The entity_before(se, entry) compares se->vruntime with entry->vruntime. Note that to handle floating‑point like behaviour without floats, the comparison can be done with a trick using s64 key = se->vruntime - entry->vruntime; if (key < 0) .... The tree is ordered by vruntime.

When the scheduler needs to pick the next task:

static struct sched_entity *
pick_next_entity(struct cfs_rq *cfs_rq, struct sched_entity *curr)
{
    struct sched_entity *se = __pick_first_entity(cfs_rq);  // leftmost node
    // If there's a current task, check if it should stay
    if (curr) {
        if (se && !entity_before(se, curr))
            se = curr;
    }
    return se;
}

static inline struct sched_entity *
__pick_first_entity(struct cfs_rq *cfs_rq)
{
    struct rb_node *left = rb_first_cached(&cfs_rq->tasks_timeline);
    if (!left)
        return NULL;
    return rb_entry(left, struct sched_entity, run_node);
}

The beauty is that __pick_first_entity is O(1) because we cache the leftmost pointer. Only insertion/deletion require O(log N). In many systems, the number of runnable tasks is small (often <10), so even O(log N) is negligible.

3.3 Handling Identical Virtual Runtimes

What if two tasks have exactly the same vruntime? The tree requires a total order. The kernel breaks ties by using the process’s PID (or a scheduling group ID) as a secondary key. This ensures deterministic behaviour and prevents two tasks from being placed at the same tree node.

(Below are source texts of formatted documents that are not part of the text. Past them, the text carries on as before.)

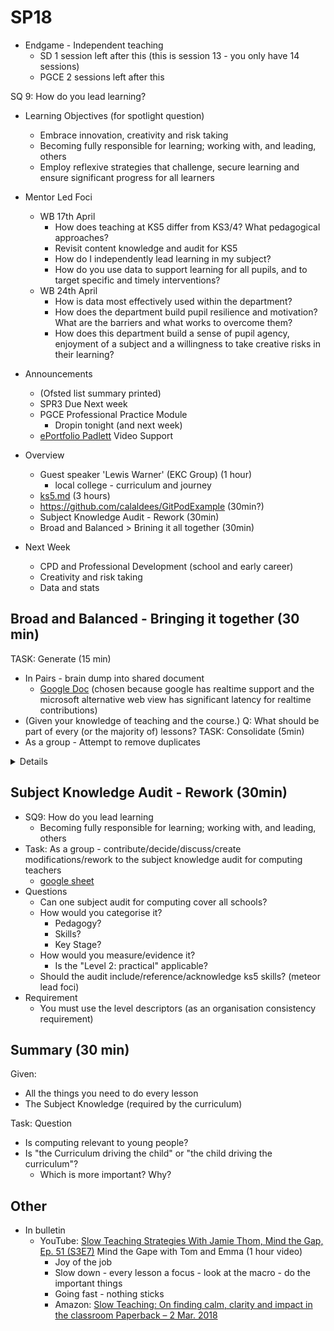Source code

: SP18
====

* Endgame - Independent teaching
    * SD 1 session left after this (this is session 13 - you only have 14 sessions)
    * PGCE 2 sessions left after this

SQ 9: How do you lead learning?

* Learning Objectives (for spotlight question)
    * Embrace innovation, creativity and risk taking
    * Becoming fully responsible for learning; working with, and leading, others
    * Employ reflexive strategies that challenge, secure learning and ensure significant progress for all learners


* Mentor Led Foci
    * WB 17th April
        * How does teaching at KS5 differ from KS3/4? What pedagogical approaches?
        * Revisit content knowledge and audit for KS5
        * How do I independently lead learning in my subject?
        * How do you use data to support learning for all pupils, and to target specific and timely interventions?
    * WB 24th April
        * How is data most effectively used within the department?
        * How does the department build pupil resilience and motivation? What are the barriers and what works to overcome them?
        * How does this department build a sense of pupil agency, enjoyment of a subject and a willingness to take creative risks in their learning?

* Announcements
    * (Ofsted list summary printed)
    * SPR3 Due Next week
    * PGCE Professional Practice Module
        * Dropin tonight (and next week)
    * [ePortfolio Padlett](https://cccu.padlet.org/embed/388pdbhmkg32eajr) Video Support

* Overview
    * Guest speaker 'Lewis Warner' (EKC Group) (1 hour)
        * local college - curriculum and journey
    * [ks5.md](./ks5.md) (3 hours)
    * https://github.com/calaldees/GitPodExample (30min?)
    * Subject Knowledge Audit - Rework (30min)
    * Broad and Balanced > Brining it all together (30min)
* Next Week
    * CPD and Professional Development (school and early career)
    * Creativity and risk taking
    * Data and stats


Broad and Balanced - Bringing it together (30 min)
-----------------------------------------

TASK: Generate (15 min)
* In Pairs - brain dump into shared document
    * [Google Doc](https://docs.google.com/document/d/1dBmQmshPGwxk1PlKi1GHjYkuH0E3BTzklwO6W9VXcjc/edit?usp=sharing) (chosen because google has realtime support and the microsoft alternative web view has significant latency for realtime contributions)
* (Given your knowledge of teaching and the course.) Q: What should be part of every (or the majority of) lessons?
TASK: Consolidate (5min)
* As a group - Attempt to remove duplicates

<details>

Long list is long ... (not even nearly complete!)

* Objectives
* Range of Activities (Starter/Plenary)
* Role model (behaviour/interaction)
* [[literacy]] - keywords, build technical language
* [[numeracy]]
* [[assessment_formative]]
* [[assessment_feedback_task]]
* [[retrieval_practice]]
* [[metaCognition]]
* [[behaviour]] behaviour for learning + behaviour management
* [[inclusion]] SEND - learning for all
* [[academicallyMoreAble]]
* [[eal]]
* [[dual_coding]] - multi mode/format
* [[digitalLiteracy]]
* [[citizenship]]
* [[fundamental_british_values]]
* And more and more


* I spent my career thinking that I was a failing teacher. 
* I looked at every lesson I ever delivered and could see gaps where an inspector or observer could say "I was missing".
* We are about to be inspected by Ofsted - Have I covered every inch of the [[CCF]]?

This task actually a way for my to highlight/cover [[fundamental_british_values]] from a subject specific context.
</details>


Subject Knowledge Audit - Rework (30min)
--------------------------------

* SQ9: How do you lead learning
    * Becoming fully responsible for learning; working with, and leading, others
* Task: As a group - contribute/decide/discuss/create modifications/rework to the subject knowledge audit for computing teachers
    * [google sheet](https://docs.google.com/spreadsheets/d/1YR6sXZAFj0UupbvfpQyosbGo9Po4xFQrOU5l9-A0Qtk/edit?usp=sharing)
* Questions
    * Can one subject audit for computing cover all schools?
    * How would you categorise it?
        * Pedagogy?
        * Skills?
        * Key Stage?
    * How would you measure/evidence it?
        * Is the "Level 2: practical" applicable?
    * Should the audit include/reference/acknowledge ks5 skills? (meteor lead foci)
* Requirement
    * You must use the level descriptors (as an organisation consistency requirement)


Summary (30 min)
-------

Given:
* All the things you need to do every lesson
* The Subject Knowledge (required by the curriculum)

Task: Question
* Is computing relevant to young people?
* Is "the Curriculum driving the child" or "the child driving the curriculum"?
    * Which is more important? Why?


Other
-----
* In bulletin
    * YouTube: [Slow Teaching Strategies With Jamie Thom, Mind the Gap, Ep. 51 (S3E7)](https://www.youtube.com/watch?v=RA2_5VD-jzs) Mind the Gape with Tom and Emma (1 hour video)
        * Joy of the job
        * Slow down - every lesson a focus - look at the macro - do the important things
        * Going fast - nothing sticks 
        * Amazon: [Slow Teaching: On finding calm, clarity and impact in the classroom Paperback – 2 Mar. 2018](https://www.amazon.co.uk/Slow-Teaching-finding-clarity-classroom/dp/1911382608/)



[//begin]: # "Autogenerated link references for markdown compatibility"
[literacy]: literacy.md "Literacy"
[numeracy]: numeracy.md "Numeracy"
[assessment_formative]: assessment_formative.md "Formative Assessment"
[assessment_feedback_task]: assessment_feedback_task.md "assessment_feedback_task"
[retrieval_practice]: retrieval_practice.md "Retrieval Practice"
[metaCognition]: metaCognition.md "Meta-cognition"
[behaviour]: behaviour.md "Behaviour"
[inclusion]: inclusion.md "Inclusion"
[academicallyMoreAble]: academicallyMoreAble.md "Academically More Able"
[eal]: eal.md "English as an Additional Language (EAL)"
[dual_coding]: dual_coding.md "dual_coding"
[digitalLiteracy]: digitalLiteracy.md "Digital Literacy"
[citizenship]: citizenship.md "Citizenship"
[fundamental_british_values]: fundamental_british_values.md "Fundamental British Values"
[CCF]: national_documentation/CCF.md "Core Content Framework"
[//end]: # "Autogenerated link references"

3.4 The Impact of Tree Rotations on Cache

A red‑black tree rotation modifies only a handful of pointers. Since each task’s sched_entity is allocated (actually embedded in task_struct), the tree nodes are physically scattered in memory. However, modern CPUs handle this reasonably well; the scheduler is not the hottest path in the kernel. For workloads with extremely high context‑switch rates, some embedded or real‑time kernels use simpler round‑robin schedulers.

4. Scheduling Classes: The Modular Scheduler Framework

CFS is not the only scheduler in Linux. The kernel uses a modular approach called scheduling classes, each handling a different set of tasks. There are five classes, ordered by priority:

Stop class (highest priority): Used for stop‑machine operations (e.g., CPU hot‑plug, kernel debugging). Cannot be preempted.
Deadline class: For real‑time tasks using the Earliest Deadline First (EDF) algorithm with constant bandwidth server.
Real‑time class (RT): For traditional SCHED_FIFO and SCHED_RR tasks (POSIX real‑time). They run until blocked or preempted by a higher priority RT task.
CFS class (Fair): Handles normal interactive and batch tasks (SCHED_NORMAL, SCHED_BATCH).
Idle class (lowest priority): Runs when no other task is runnable (idle loop). Also used for SCHED_IDLE tasks.

Each scheduling class implements a common interface: enqueue_task, dequeue_task, pick_next_task, yield_task, check_preempt_curr, etc. The main scheduler function __schedule() iterates through the classes in priority order, asking each to provide its next task. If the stop class has a task, it runs before any deadline task; if deadline has a task, it runs before any RT task; and so on. Only when no higher‑priority class has a runnable task does CFS get to choose.

This architecture allows subsystems like real‑time and deadline to coexist with fair scheduling. For most users, all normal applications run under CFS.

5. Group Scheduling: Hierarchical Fairness

5.1 The Motivation: Fairness Beyond Individual Processes

A traditional per‑process scheduler ensures that every process (or thread) gets its fair share of CPU. But consider this scenario: Alice runs ten CPU‑intensive processes, while Bob runs just one. In a per‑process fair scheduler, Alice’s ten processes each get roughly the same CPU time as Bob’s single process—so Alice’s processes collectively receive 10/11 of the CPU, leaving Bob with 1/11. This is grossly unfair to Bob from a user perspective.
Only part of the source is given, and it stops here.